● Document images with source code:
--------

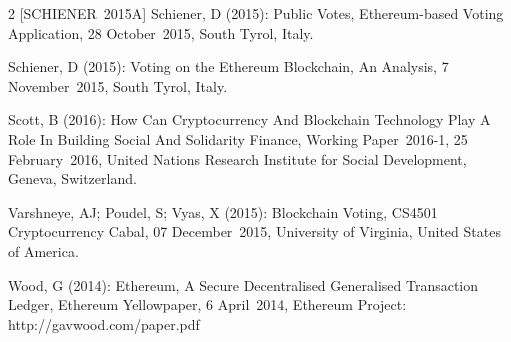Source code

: \documentclass[9pt,oneside]{amsart}
\begin{document}
\begin{multicols}{2}
[SCHIENER~2015A] Schiener, D (2015): Public Votes, Ethereum-based Voting Application, 28 October~2015, South Tyrol, Italy.\par
[SCHIENER~2015B] Schiener, D (2015): Voting on the Ethereum Blockchain, An Analysis, 7 November~2015, South Tyrol, Italy.\par
[SCOTT~2016] Scott, B (2016): How Can Cryptocurrency And Blockchain Technology Play A Role In Building Social And Solidarity Finance, Working Paper~2016-1, 25 February~2016, United Nations Research Institute for Social Development, Geneva, Switzerland.\par
[VARSHNEYA~et~al.~2015] Varshneye, AJ; Poudel, S; Vyas, X (2015): Blockchain Voting, CS4501 Cryptocurrency Cabal, 07 December~2015, University of Virginia, United States of America.\par
[WOOD~2014] Wood, G (2014): Ethereum, A Secure Decentralised Generalised Transaction Ledger, Ethereum Yellowpaper, 6 April~2014, Ethereum Project: http://gavwood.com/paper.pdf


\end{multicols}
\end{document}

--------

● Exercise requirements:
Leaving the images behind, set down every entry word for word.

● Completed task:
Source code

: \documentclass[9pt,oneside]{amsart}
\begin{document}
\begin{multicols}{2}
[SCHIENER~2015A] Schiener, D (2015): Public Votes, Ethereum-based Voting Application, 28 October~2015, South Tyrol, Italy.\par
[SCHIENER~2015B] Schiener, D (2015): Voting on the Ethereum Blockchain, An Analysis, 7 November~2015, South Tyrol, Italy.\par
[SCOTT~2016] Scott, B (2016): How Can Cryptocurrency And Blockchain Technology Play A Role In Building Social And Solidarity Finance, Working Paper~2016-1, 25 February~2016, United Nations Research Institute for Social Development, Geneva, Switzerland.\par
[VARSHNEYA~et~al.~2015] Varshneye, AJ; Poudel, S; Vyas, X (2015): Blockchain Voting, CS4501 Cryptocurrency Cabal, 07 December~2015, University of Virginia, United States of America.\par
[WOOD~2014] Wood, G (2014): Ethereum, A Secure Decentralised Generalised Transaction Ledger, Ethereum Yellowpaper, 6 April~2014, Ethereum Project: http://gavwood.com/paper.pdf


\end{multicols}
\end{document}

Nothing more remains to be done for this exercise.